Continued: (Ed) Atheism Plus/Free Thought Blogs (FTB)

Empress has no information, as far as I know, about the veracity of that poster's story besides their own personal experience with TSA. That does not seem to be sufficient information, given other reports/recordings of TSA misconduct, to warrant this statement:

But is is it more likely that [the Plussers] are repeatedly triggered and victimized simply because they are looking for reasons to be outraged and refuse to accept that other people tend to be well-meaning and want to do the best they can if only they were aware of unusual circumstances? I tend to suspect so.

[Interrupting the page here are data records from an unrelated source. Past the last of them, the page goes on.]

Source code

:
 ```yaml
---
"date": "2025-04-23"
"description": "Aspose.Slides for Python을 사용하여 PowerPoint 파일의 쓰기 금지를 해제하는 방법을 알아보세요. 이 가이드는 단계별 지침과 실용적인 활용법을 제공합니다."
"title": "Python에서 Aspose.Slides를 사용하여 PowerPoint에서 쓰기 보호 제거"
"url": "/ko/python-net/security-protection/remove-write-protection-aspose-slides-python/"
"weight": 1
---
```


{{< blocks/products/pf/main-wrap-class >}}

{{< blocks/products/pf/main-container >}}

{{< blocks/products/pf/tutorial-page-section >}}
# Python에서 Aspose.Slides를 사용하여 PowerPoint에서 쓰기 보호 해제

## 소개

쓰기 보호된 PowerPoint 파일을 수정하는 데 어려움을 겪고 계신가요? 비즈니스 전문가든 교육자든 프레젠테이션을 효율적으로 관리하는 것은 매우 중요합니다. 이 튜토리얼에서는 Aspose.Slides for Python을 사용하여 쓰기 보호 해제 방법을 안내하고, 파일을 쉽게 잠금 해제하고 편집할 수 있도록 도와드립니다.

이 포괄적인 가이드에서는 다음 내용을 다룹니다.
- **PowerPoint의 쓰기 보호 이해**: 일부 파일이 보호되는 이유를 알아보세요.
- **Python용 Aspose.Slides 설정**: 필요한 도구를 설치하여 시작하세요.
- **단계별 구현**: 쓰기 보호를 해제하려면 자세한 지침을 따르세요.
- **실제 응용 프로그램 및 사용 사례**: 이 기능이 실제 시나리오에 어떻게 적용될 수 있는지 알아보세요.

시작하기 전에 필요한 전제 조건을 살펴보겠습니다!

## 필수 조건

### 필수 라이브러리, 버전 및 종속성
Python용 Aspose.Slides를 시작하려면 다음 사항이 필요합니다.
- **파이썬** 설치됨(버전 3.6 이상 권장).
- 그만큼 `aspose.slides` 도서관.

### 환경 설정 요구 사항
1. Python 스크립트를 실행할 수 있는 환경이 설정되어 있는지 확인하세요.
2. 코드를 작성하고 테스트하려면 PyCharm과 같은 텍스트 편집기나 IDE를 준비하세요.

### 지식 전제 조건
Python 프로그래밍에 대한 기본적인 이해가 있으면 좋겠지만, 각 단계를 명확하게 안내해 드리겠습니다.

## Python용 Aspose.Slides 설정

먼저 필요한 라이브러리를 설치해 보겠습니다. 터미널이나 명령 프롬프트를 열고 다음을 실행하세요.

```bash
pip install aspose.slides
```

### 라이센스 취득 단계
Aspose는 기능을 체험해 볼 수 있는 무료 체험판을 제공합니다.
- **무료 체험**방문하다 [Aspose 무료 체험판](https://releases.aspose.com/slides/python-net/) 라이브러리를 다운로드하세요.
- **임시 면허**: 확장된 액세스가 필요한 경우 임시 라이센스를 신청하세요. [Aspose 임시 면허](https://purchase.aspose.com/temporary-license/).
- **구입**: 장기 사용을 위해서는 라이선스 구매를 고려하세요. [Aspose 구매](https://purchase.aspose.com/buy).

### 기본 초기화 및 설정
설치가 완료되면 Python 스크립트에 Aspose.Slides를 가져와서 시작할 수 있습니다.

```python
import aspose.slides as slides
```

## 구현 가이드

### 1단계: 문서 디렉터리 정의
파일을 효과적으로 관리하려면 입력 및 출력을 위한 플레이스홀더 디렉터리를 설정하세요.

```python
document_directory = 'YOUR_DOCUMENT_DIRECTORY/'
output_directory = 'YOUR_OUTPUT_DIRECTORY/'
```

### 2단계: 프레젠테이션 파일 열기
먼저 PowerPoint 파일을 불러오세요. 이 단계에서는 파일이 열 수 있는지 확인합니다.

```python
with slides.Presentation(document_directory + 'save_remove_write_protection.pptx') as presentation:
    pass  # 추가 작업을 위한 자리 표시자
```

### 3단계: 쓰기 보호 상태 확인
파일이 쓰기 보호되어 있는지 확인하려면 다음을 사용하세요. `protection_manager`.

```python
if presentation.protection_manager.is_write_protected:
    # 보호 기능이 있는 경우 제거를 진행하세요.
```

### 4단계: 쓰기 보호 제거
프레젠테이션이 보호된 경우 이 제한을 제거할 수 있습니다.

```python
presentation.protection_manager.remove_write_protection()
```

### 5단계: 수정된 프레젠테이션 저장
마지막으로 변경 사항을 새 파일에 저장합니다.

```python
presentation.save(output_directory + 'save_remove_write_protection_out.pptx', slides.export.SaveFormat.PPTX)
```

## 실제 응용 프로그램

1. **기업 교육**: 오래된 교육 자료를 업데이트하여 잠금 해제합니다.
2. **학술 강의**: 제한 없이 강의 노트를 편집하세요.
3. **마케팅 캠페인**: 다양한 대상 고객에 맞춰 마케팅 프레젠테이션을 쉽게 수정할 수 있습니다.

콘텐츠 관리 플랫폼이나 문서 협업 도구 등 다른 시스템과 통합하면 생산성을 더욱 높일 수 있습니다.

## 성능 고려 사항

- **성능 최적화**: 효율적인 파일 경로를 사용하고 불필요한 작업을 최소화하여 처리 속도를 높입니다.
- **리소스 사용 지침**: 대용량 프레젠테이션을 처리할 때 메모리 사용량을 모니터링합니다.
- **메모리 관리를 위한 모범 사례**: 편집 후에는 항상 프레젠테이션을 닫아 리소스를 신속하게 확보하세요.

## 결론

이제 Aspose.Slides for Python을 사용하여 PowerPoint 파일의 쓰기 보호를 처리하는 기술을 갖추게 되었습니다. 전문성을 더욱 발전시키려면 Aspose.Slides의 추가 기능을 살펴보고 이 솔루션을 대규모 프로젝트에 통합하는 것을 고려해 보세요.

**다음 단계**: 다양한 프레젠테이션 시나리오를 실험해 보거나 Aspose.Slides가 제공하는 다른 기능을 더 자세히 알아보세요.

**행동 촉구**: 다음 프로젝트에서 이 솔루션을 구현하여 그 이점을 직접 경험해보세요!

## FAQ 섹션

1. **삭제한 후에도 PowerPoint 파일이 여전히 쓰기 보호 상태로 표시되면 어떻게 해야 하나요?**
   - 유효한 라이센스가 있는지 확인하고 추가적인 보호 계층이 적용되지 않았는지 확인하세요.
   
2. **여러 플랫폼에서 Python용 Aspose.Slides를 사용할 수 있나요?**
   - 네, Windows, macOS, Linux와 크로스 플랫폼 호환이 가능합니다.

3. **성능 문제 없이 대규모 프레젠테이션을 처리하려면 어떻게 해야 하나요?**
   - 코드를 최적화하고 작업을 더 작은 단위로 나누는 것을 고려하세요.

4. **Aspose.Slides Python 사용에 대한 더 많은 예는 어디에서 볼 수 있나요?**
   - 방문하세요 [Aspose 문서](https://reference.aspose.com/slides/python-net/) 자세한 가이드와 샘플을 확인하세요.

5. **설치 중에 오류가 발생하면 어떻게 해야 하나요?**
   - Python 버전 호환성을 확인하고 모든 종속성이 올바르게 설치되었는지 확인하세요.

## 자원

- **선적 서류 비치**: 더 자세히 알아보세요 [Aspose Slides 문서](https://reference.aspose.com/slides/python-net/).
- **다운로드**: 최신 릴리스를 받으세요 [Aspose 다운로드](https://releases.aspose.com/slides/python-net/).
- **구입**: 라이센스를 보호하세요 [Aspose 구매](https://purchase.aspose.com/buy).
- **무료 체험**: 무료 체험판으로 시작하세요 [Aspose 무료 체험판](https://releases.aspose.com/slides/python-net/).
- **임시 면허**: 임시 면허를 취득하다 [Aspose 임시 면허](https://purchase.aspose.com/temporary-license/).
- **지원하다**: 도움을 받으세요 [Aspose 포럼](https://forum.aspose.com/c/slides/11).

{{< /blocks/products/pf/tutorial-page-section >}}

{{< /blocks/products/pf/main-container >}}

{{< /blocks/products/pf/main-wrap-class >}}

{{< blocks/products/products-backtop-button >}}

That's my point, and I stand by it.
 
Empress has no information, as far as I know, about the veracity of that poster's story besides their own personal experience with TSA. That does not seem to be sufficient information, given other reports/recordings of TSA misconduct, to warrant this statement:



That's my point, and I stand by it.

But personal experience trumps data every time. Why are you trying to erase Empress? :p
 
Somebody here should write A+'s requiem. Try and make it constructive and charitable, if possible. ;)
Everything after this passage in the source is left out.